Kevin Corliss grew up in the Yakima Valley. In 1983, armed with a degree in horticulture from Washington State University, he went to work for Washington industry leader Stimson Lane. Today, as the company’s director of viticulture, he oversees vineyards throughout eastern Washington. “Our terroir is more climate- and temperature-driven than it is soil-driven, as in France,” he says. “Modern viticultural practices—drip irrigation, tighter vine spacing, lower yields—have allowed us to rediscover the strengths of the Yakima Valley. Riesling is a star here, but Merlot does well, and Cabernet in the warmer sites.”

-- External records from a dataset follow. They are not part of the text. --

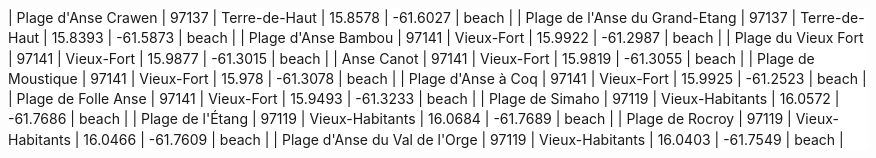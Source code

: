 | Plage d'Anse Crawen                 |         97137 | Terre-de-Haut               |    15.8578 |    -61.6027 | beach     |
| Plage de l'Anse du Grand-Etang      |         97137 | Terre-de-Haut               |    15.8393 |    -61.5873 | beach     |
| Plage d'Anse Bambou                 |         97141 | Vieux-Fort                  |    15.9922 |    -61.2987 | beach     |
| Plage du Vieux Fort                 |         97141 | Vieux-Fort                  |    15.9877 |    -61.3015 | beach     |
| Anse Canot                          |         97141 | Vieux-Fort                  |    15.9819 |    -61.3055 | beach     |
| Plage de Moustique                  |         97141 | Vieux-Fort                  |    15.978  |    -61.3078 | beach     |
| Plage d'Anse à Coq                  |         97141 | Vieux-Fort                  |    15.9925 |    -61.2523 | beach     |
| Plage de Folle Anse                 |         97141 | Vieux-Fort                  |    15.9493 |    -61.3233 | beach     |
| Plage de Simaho                     |         97119 | Vieux-Habitants             |    16.0572 |    -61.7686 | beach     |
| Plage de l'Étang                    |         97119 | Vieux-Habitants             |    16.0684 |    -61.7689 | beach     |
| Plage de Rocroy                     |         97119 | Vieux-Habitants             |    16.0466 |    -61.7609 | beach     |
| Plage d'Anse du Val de l'Orge       |         97119 | Vieux-Habitants             |    16.0403 |    -61.7549 | beach     |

The valley divides itself in half, with the warm to hot sites at the eastern end. The cooler western half produces its best fruit in a warm year such as 1998. At the extreme western edge, on a plateau in the Cascade foothills, sits the Red Willow Vineyard, a kind of viticultural laboratory for grower Mike Sauer and Columbia winemaker David Lake.
Among many innovations, they were the first to plant Syrah in Washington, back in 1985, with cuttings from Joseph Phelps. At the time it was just one more experimental block, but today there are 2,100 acres of Syrah in Washington, and perhaps 50 wineries making one or more bottlings of the grape variety.

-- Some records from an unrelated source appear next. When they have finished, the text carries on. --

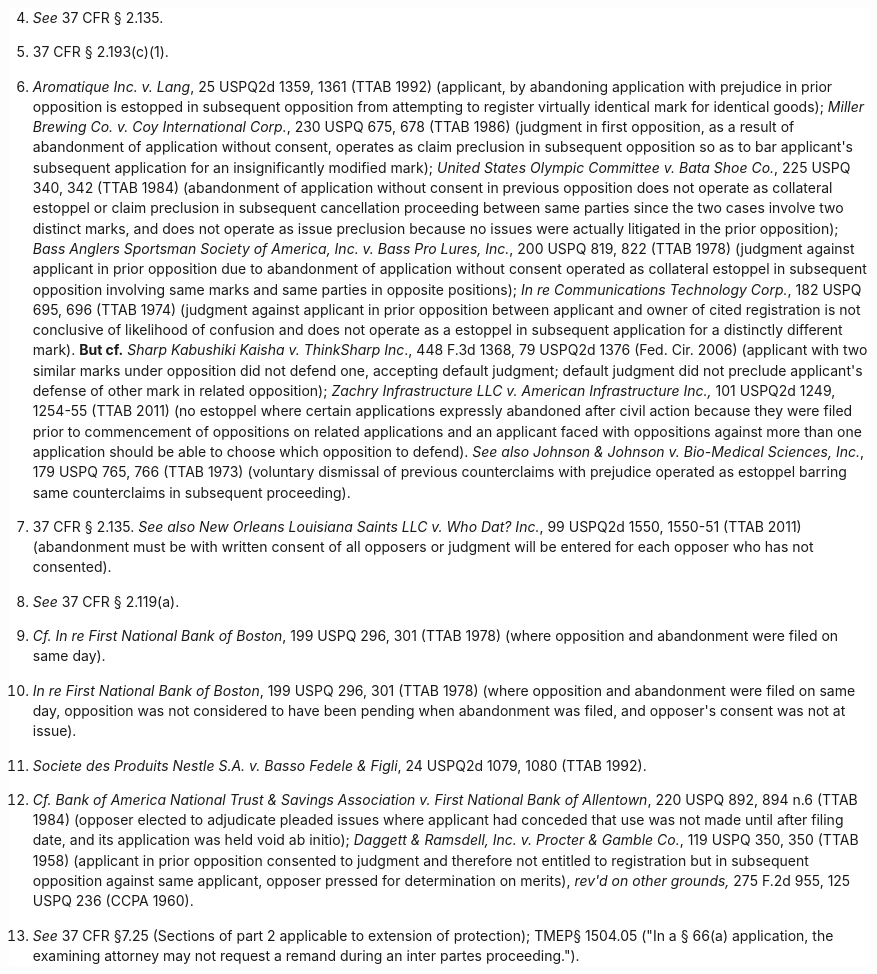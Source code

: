 4. _See_ 37 CFR § 2.135.

5. 37 CFR § 2.193(c)(1).

6. _Aromatique Inc. v. Lang_, 25 USPQ2d 1359, 1361 (TTAB 1992) (applicant, by abandoning application with prejudice in prior opposition is estopped in subsequent opposition from attempting to register virtually identical mark for identical goods); _Miller Brewing Co. v. Coy International Corp._, 230 USPQ 675, 678 (TTAB 1986) (judgment in first opposition, as a result of abandonment of application without consent, operates as claim preclusion in subsequent opposition so as to bar applicant's subsequent application for an insignificantly modified mark); _United States Olympic Committee v. Bata Shoe Co._, 225 USPQ 340, 342 (TTAB 1984) (abandonment of application without consent in previous opposition does not operate as collateral estoppel or claim preclusion in subsequent cancellation proceeding between same parties since the two cases involve two distinct marks, and does not operate as issue preclusion because no issues were actually litigated in the prior opposition); _Bass Anglers Sportsman Society of America, Inc. v. Bass Pro Lures, Inc._, 200 USPQ 819, 822 (TTAB 1978) (judgment against applicant in prior opposition due to abandonment of application without consent operated as collateral estoppel in subsequent opposition involving same marks and same parties in opposite positions); _In re Communications Technology Corp._, 182 USPQ 695, 696 (TTAB 1974) (judgment against applicant in prior opposition between applicant and owner of cited registration is not conclusive of likelihood of confusion and does not operate as a estoppel in subsequent application for a distinctly different mark). **But cf.** _Sharp Kabushiki Kaisha v. ThinkSharp Inc_., 448 F.3d 1368, 79 USPQ2d 1376 (Fed. Cir. 2006) (applicant with two similar marks under opposition did not defend one, accepting default judgment; default judgment did not preclude applicant's defense of other mark in related opposition); _Zachry Infrastructure LLC v. American Infrastructure Inc.,_ 101 USPQ2d 1249, 1254-55 (TTAB 2011) (no estoppel where certain applications expressly abandoned after civil action because they were filed prior to commencement of oppositions on related applications and an applicant faced with oppositions against more than one application should be able to choose which opposition to defend). _See also Johnson & Johnson v. Bio-Medical Sciences, Inc._, 179 USPQ 765, 766 (TTAB 1973) (voluntary dismissal of previous counterclaims with prejudice operated as estoppel barring same counterclaims in subsequent proceeding).

7. 37 CFR § 2.135. _See also New Orleans Louisiana Saints LLC v. Who Dat? Inc._, 99 USPQ2d 1550, 1550-51 (TTAB 2011) (abandonment must be with written consent of all opposers or judgment will be entered for each opposer who has not consented).

8. _See_ 37 CFR § 2.119(a).

9. _Cf. In re First National Bank of Boston_, 199 USPQ 296, 301 (TTAB 1978) (where opposition and abandonment were filed on same day).

10. _In re First National Bank of Boston_, 199 USPQ 296, 301 (TTAB 1978) (where opposition and abandonment were filed on same day, opposition was not considered to have been pending when abandonment was filed, and opposer's consent was not at issue).

11. _Societe des Produits Nestle S.A. v. Basso Fedele & Figli_, 24 USPQ2d 1079, 1080 (TTAB 1992).

12. _Cf. Bank of America National Trust & Savings Association v. First National Bank of Allentown_, 220 USPQ 892, 894 n.6 (TTAB 1984) (opposer elected to adjudicate pleaded issues where applicant had conceded that use was not made until after filing date, and its application was held void ab initio); _Daggett & Ramsdell, Inc. v. Procter & Gamble Co._, 119 USPQ 350, 350 (TTAB 1958) (applicant in prior opposition consented to judgment and therefore not entitled to registration but in subsequent opposition against same applicant, opposer pressed for determination on merits), _rev'd on other grounds,_ 275 F.2d 955, 125 USPQ 236 (CCPA 1960).

13. _See_ 37 CFR §7.25 (Sections of part 2 applicable to extension of protection); TMEP§ 1504.05 ("In a § 66(a) application, the examining attorney may not request a remand during an inter partes proceeding.").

To taste the flavor of the Yakima Valley, try the Columbia Red Willow Syrah or the McCrea Cellars Cuvée Orleans Syrah.
Horse Heaven Hills and more
The state’s next federally approved AVA is likely to be the Horse Heaven Hills region, bound in the north by the hills that form the southern border of the Yakima Valley, and in the south by the Columbia River. Its growing season is fairly warm, and temperature extremes are moderated by the presence of the river. Some of the largest vineyards in the state are here, including Chalone’s Canoe Ridge Vineyard, Chateau Ste. Michelle’s Canoe Ridge Estate, the vineyards encircling Columbia Crest and another huge estate named Alder Ridge. It’s quite windy in most of these vineyards (though Chalone’s vines are somewhat protected), which can toughen skins and shrink berries. Some feel this contributes to the tannic power of the wines; when managed properly, Horse Heaven Hills Vineyards can deliver some of Washington’s top Merlots and Cabernets.
To taste the flavor of the Horse Heaven Hills, try Chateau Ste. Michelle’s Canoe Ridge Estate Cabernet Sauvignon, or Canoe Ridge Vineyard Merlot.

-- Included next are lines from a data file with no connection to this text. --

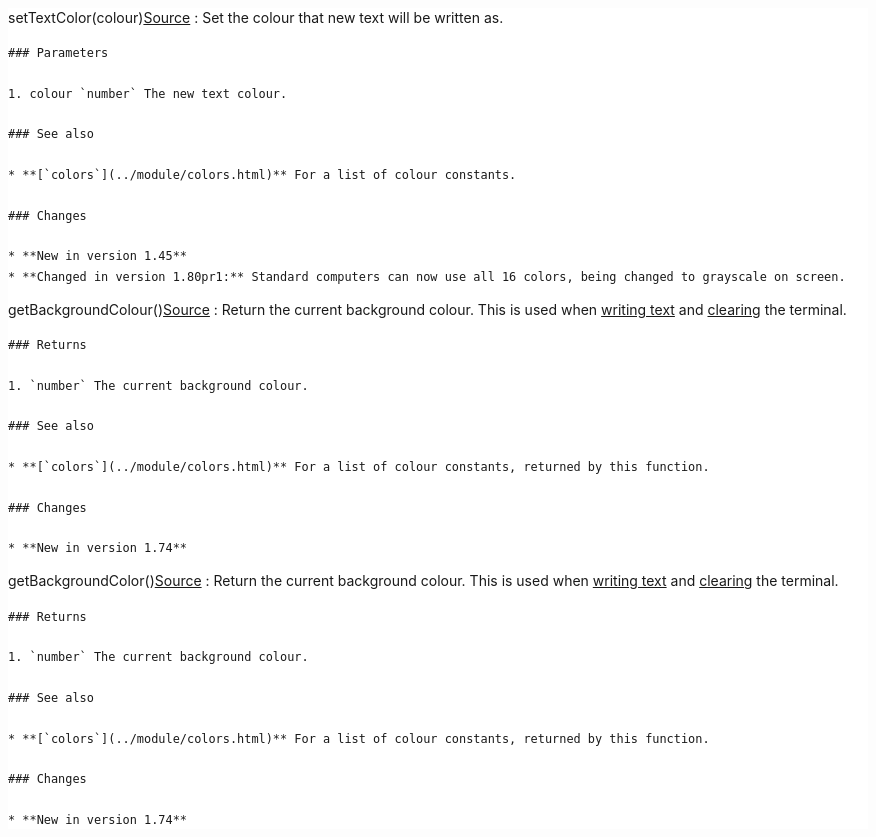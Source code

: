 setTextColor(colour)[Source](https://github.com/cc-tweaked/CC-Tweaked/blob/9c0ce27ce6ac568ecdff2a369cf517cb9431279f/projects/core/src/main/java/dan200/computercraft/core/apis/TermMethods.java#L174)
:   Set the colour that new text will be written as.

    ### Parameters

    1. colour `number` The new text colour.

    ### See also

    * **[`colors`](../module/colors.html)** For a list of colour constants.

    ### Changes

    * **New in version 1.45**
    * **Changed in version 1.80pr1:** Standard computers can now use all 16 colors, being changed to grayscale on screen.

getBackgroundColour()[Source](https://github.com/cc-tweaked/CC-Tweaked/blob/9c0ce27ce6ac568ecdff2a369cf517cb9431279f/projects/core/src/main/java/dan200/computercraft/core/apis/TermMethods.java#L192)
:   Return the current background colour. This is used when [writing text](monitor.html#v:write) and [clearing](monitor.html#v:clear)
    the terminal.

    ### Returns

    1. `number` The current background colour.

    ### See also

    * **[`colors`](../module/colors.html)** For a list of colour constants, returned by this function.

    ### Changes

    * **New in version 1.74**

getBackgroundColor()[Source](https://github.com/cc-tweaked/CC-Tweaked/blob/9c0ce27ce6ac568ecdff2a369cf517cb9431279f/projects/core/src/main/java/dan200/computercraft/core/apis/TermMethods.java#L192)
:   Return the current background colour. This is used when [writing text](monitor.html#v:write) and [clearing](monitor.html#v:clear)
    the terminal.

    ### Returns

    1. `number` The current background colour.

    ### See also

    * **[`colors`](../module/colors.html)** For a list of colour constants, returned by this function.

    ### Changes

    * **New in version 1.74**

Several interesting new subregions are likely to be carved out of the Columbia Valley in the next few years. Along with the Horse Heaven Hills AVA, there is an application in the works for a Columbia River Gorge AVA that will encompass vineyards and wineries farther west, on the bluffs above the Columbia River.
Another one coming soon is a Wahluke Slope AVA, which includes some of the state’s warmest sites. Nearby is the Cold Creek Vineyard, which has one of the longest growing seasons in the Columbia Valley. It is the jewel in the crown among Stimson Lane properties, from whose grapes many of Ste. Michelle’s single-vineyard and reserve wines are made.
Still farther north, vineyards are taking over abandoned apple orchards along Lake Chelan and up the Okanogan Valley. There is already a Lake Chelan Wine Grape Growers Association with 15 members; another AVA is likely to be proposed from this area in the next few years.
“Here in the Columbia Valley, we do not have the temptation to blend lower-quality fruit into our wines,” explains Columbia Crest’s Gore. “We have no choice. Mother Nature will not allow us to grow those high tons as the Central Valley of California does, or the interior of Australia.”
The results, if these growers have anything to do with it, will be ever more terrior-specific new vines from Washington. Tom Hedges sums it up neatly. “I tell people that the Merlot from Red Mountain tastes more like the Cabernet Sauvignon from Red Mountain than it tastes like the Merlot from five miles away,” he says.